January 22, 2015

Money for nothing

Although I disagree with some of the specifics of the Modi government’s initiatives on shipping, I happily concede that the newfound focus on Indian ports, shipping, inland waterways and maritime legislation was something that was long overdue. It is early days yet and many of these plans will take years to bear fruit; nonetheless, a beginning has been made.

Having said that, I can only express my extreme dismay at a report that appeared in the middle of this month that said that the Indian Shipping ministry was planning to arrange bank loans and make each cadet going out to sea pay, to shipping companies, three hundred thousand rupees for on-board training. This will apply, we are told, to about 4000 cadets who graduated in the last three years and who did not secure on-board training slots. It is not clear to me whether this will also apply to all future graduates.

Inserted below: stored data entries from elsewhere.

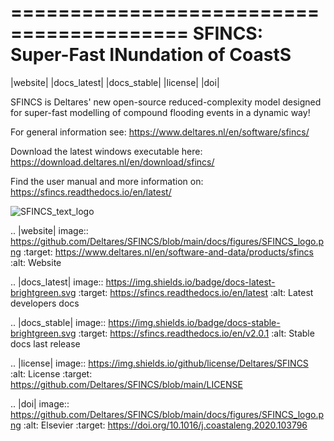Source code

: =========================================
SFINCS: Super-Fast INundation of CoastS 
=========================================

|website| |docs_latest| |docs_stable| |license| |doi|

SFINCS is Deltares' new open-source reduced-complexity model designed for super-fast modelling of compound flooding events in a dynamic way!

For general information see: https://www.deltares.nl/en/software/sfincs/

Download the latest windows executable here: https://download.deltares.nl/en/download/sfincs/

Find the user manual and more information on: https://sfincs.readthedocs.io/en/latest/

![SFINCS_text_logo](https://user-images.githubusercontent.com/28528822/200898347-d4016571-f3c7-4257-b59c-86aa1e97a699.png)

.. |website| image:: https://github.com/Deltares/SFINCS/blob/main/docs/figures/SFINCS_logo.png
    :target: https://www.deltares.nl/en/software-and-data/products/sfincs
    :alt: Website

.. |docs_latest| image:: https://img.shields.io/badge/docs-latest-brightgreen.svg
    :target: https://sfincs.readthedocs.io/en/latest
    :alt: Latest developers docs

.. |docs_stable| image:: https://img.shields.io/badge/docs-stable-brightgreen.svg
    :target: https://sfincs.readthedocs.io/en/v2.0.1
    :alt: Stable docs last release

.. |license| image:: https://img.shields.io/github/license/Deltares/SFINCS
    :alt: License
    :target: https://github.com/Deltares/SFINCS/blob/main/LICENSE    
        
.. |doi| image:: https://github.com/Deltares/SFINCS/blob/main/docs/figures/SFINCS_logo.png
    :alt: Elsevier
    :target: https://doi.org/10.1016/j.coastaleng.2020.103796    
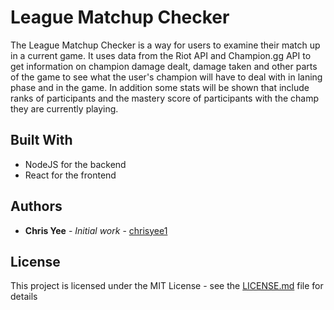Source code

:# League Matchup Checker

The League Matchup Checker is a way for users to examine their match up in a current game. It uses data from the Riot API and Champion.gg API to get information on champion damage dealt, damage taken and other parts of the game to see what the user's champion will have to deal with in laning phase and in the game. In addition some stats will be shown that include ranks of participants and the mastery score of participants with the champ they are currently playing. 

## Built With

* NodeJS for the backend
* React for the frontend

## Authors

* **Chris Yee** - *Initial work* - [chrisyee1](https://github.com/chrisyee1)

## License

This project is licensed under the MIT License - see the [LICENSE.md](LICENSE.md) file for details

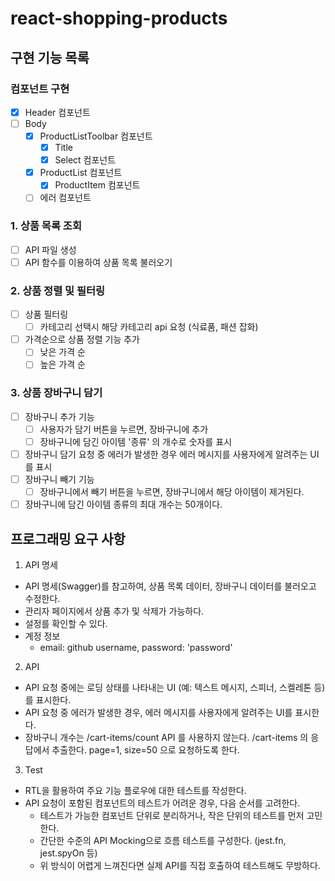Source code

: # react-shopping-products

## 구현 기능 목록

### 컴포넌트 구현

- [x] Header 컴포넌트
- [ ] Body
  - [x] ProductListToolbar 컴포넌트
    - [x] Title
    - [x] Select 컴포넌트
  - [x] ProductList 컴포넌트
    - [x] ProductItem 컴포넌트
  - [ ] 에러 컴포넌트

### 1. 상품 목록 조회

- [ ] API 파일 생성
- [ ] API 함수를 이용하여 상품 목록 불러오기

### 2. 상품 정렬 및 필터링

- [ ] 상품 필터링
  - [ ] 카테고리 선택시 해당 카테고리 api 요청 (식료품, 패션 잡화)
- [ ] 가격순으로 상품 정렬 기능 추가
  - [ ] 낮은 가격 순
  - [ ] 높은 가격 순

### 3. 상품 장바구니 담기

- [ ] 장바구니 추가 기능
  - [ ] 사용자가 담기 버튼을 누르면, 장바구니에 추가
  - [ ] 장바구니에 담긴 아이템 '종류' 의 개수로 숫자를 표시
- [ ] 장바구니 담기 요청 중 에러가 발생한 경우 에러 메시지를 사용자에게 알려주는 UI를 표시
- [ ] 장바구니 빼기 기능
  - [ ] 장바구니에서 빼기 버튼을 누르면, 장바구니에서 해당 아이템이 제거된다.
- [ ] 장바구니에 담긴 아이템 종류의 최대 개수는 50개이다.

## 프로그래밍 요구 사항

1. API 명세

- API 명세(Swagger)를 참고하여, 상품 목록 데이터, 장바구니 데이터를 불러오고 수정한다.
- 관리자 페이지에서 상품 추가 및 삭제가 가능하다.
- 설정를 확인할 수 있다.
- 계정 정보
  - email: github username, password: 'password'

2. API

- API 요청 중에는 로딩 상태를 나타내는 UI (예: 텍스트 메시지, 스피너, 스켈레톤 등)를 표시한다.
- API 요청 중 에러가 발생한 경우, 에러 메시지를 사용자에게 알려주는 UI를 표시한다.
- 장바구니 개수는 /cart-items/count API 를 사용하지 않는다. /cart-items 의 응답에서 추출한다. page=1, size=50 으로 요청하도록 한다.

3. Test

- RTL을 활용하여 주요 기능 플로우에 대한 테스트를 작성한다.
- API 요청이 포함된 컴포넌트의 테스트가 어려운 경우, 다음 순서를 고려한다.
  - 테스트가 가능한 컴포넌트 단위로 분리하거나, 작은 단위의 테스트를 먼저 고민한다.
  - 간단한 수준의 API Mocking으로 흐름 테스트를 구성한다. (jest.fn, jest.spyOn 등)
  - 위 방식이 어렵게 느껴진다면 실제 API를 직접 호출하여 테스트해도 무방하다.
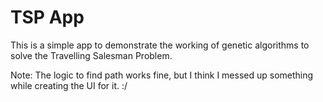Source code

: # TSP App
This is a simple app to demonstrate the working of genetic algorithms to solve the Travelling Salesman Problem.

Note: The logic to find path works fine, but I think I messed up something while creating the UI for it. :/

The report comes in a reputed newspaper, is written by a well-known shipping journalist and quotes government sources. Nonetheless, I hope the report is not true. And if it is, I wonder who in the government thought up this hare-brained scheme first.

A spokesman from the Ministry is quoted as saying, “The Rs. 3 lakh per cadet grant will be given to the ship owners who train cadets and will be disbursed at the rate of Rs. 1 lakh for each semester backed by a tripartite agreement between the Directorate General of Shipping and MASSA and FOSMA.”  (The acronyms are industry bodies of shipowners, managers, agents etc. I)

The intention is probably noble. Thousands of pre-sea trained cadets are without shipboard training slots in the country, critically needed to complete their sea time for their competency certificates. These numbers are increasing every day. No training slot is available today unless you pay people in shipping companies- through touts- or if the cadet knows somebody in shipping really well. The only exception to this is if the youngster undergoes pre-sea training from an institute run by a reputed management company; those usually absorb their trainees on their own ships.

Yes, the intention is probably good- but as they say, the road to hell is paved with those. This solution to the problem is ill advised and ill thought. If pursued, it will be a disaster.

 Forget the fact that this plan directly seeks to institutionalise corruption. The three lakhs each student will pay a company is suspiciously close to the corrupt ‘market rate’ paid for an on-board training slot today. Forget even the fact that this plan does nothing to address the real issues of poor calibre of intake, mis-selling of a career at sea, poor training and poor motivation from all involved in the exercise. Forget the fact that students are already taking loans to cover their training and the euphemistically named ‘placement fee.’ 

Ignoring all that, two big financial reasons why this plan will not work: One, nothing changes for a trainee. His costs remain the same; the only difference is that he is paying companies directly instead of through touts. In fact, should the government enforce this notion in future, those trainees at management company run institutes who were not paying any ‘placement’ fees may find that their costs have now gone up. And two, three hundred thousand rupees is not a sum large enough to entice a shipowner or manager to take in cadets. Some cannot anyway- their ships do not have accommodation or lifeboat capacities that allow this. Moreover, those that intend to survive on this measly sum are not shipowners I would want to sail with anyway- many are crooks.

Mr Modi and Shipping Minister Gadkari have said much about reviving the Indian maritime sector. As they start doing things to do this, they must realise that all their plans- port development, inland waterway development, the Gujarat maritime cluster et al- will come to naught unless Indian maritime expertise is strengthened and widened. The backbone of this expertise has usually been, around the world, managers with seagoing experience. Frankly, I do not see, in the present state of affairs, the possibility that we will have, ten years down the line, people of sufficient calibre and competence to make these dreams a reality. Not with ideas like this planned money-for-nothing plan, we will not.


This plan is no solution. The government needs to get real. And it needs to stop consulting people who have their own axes to grind when it looks for solutions.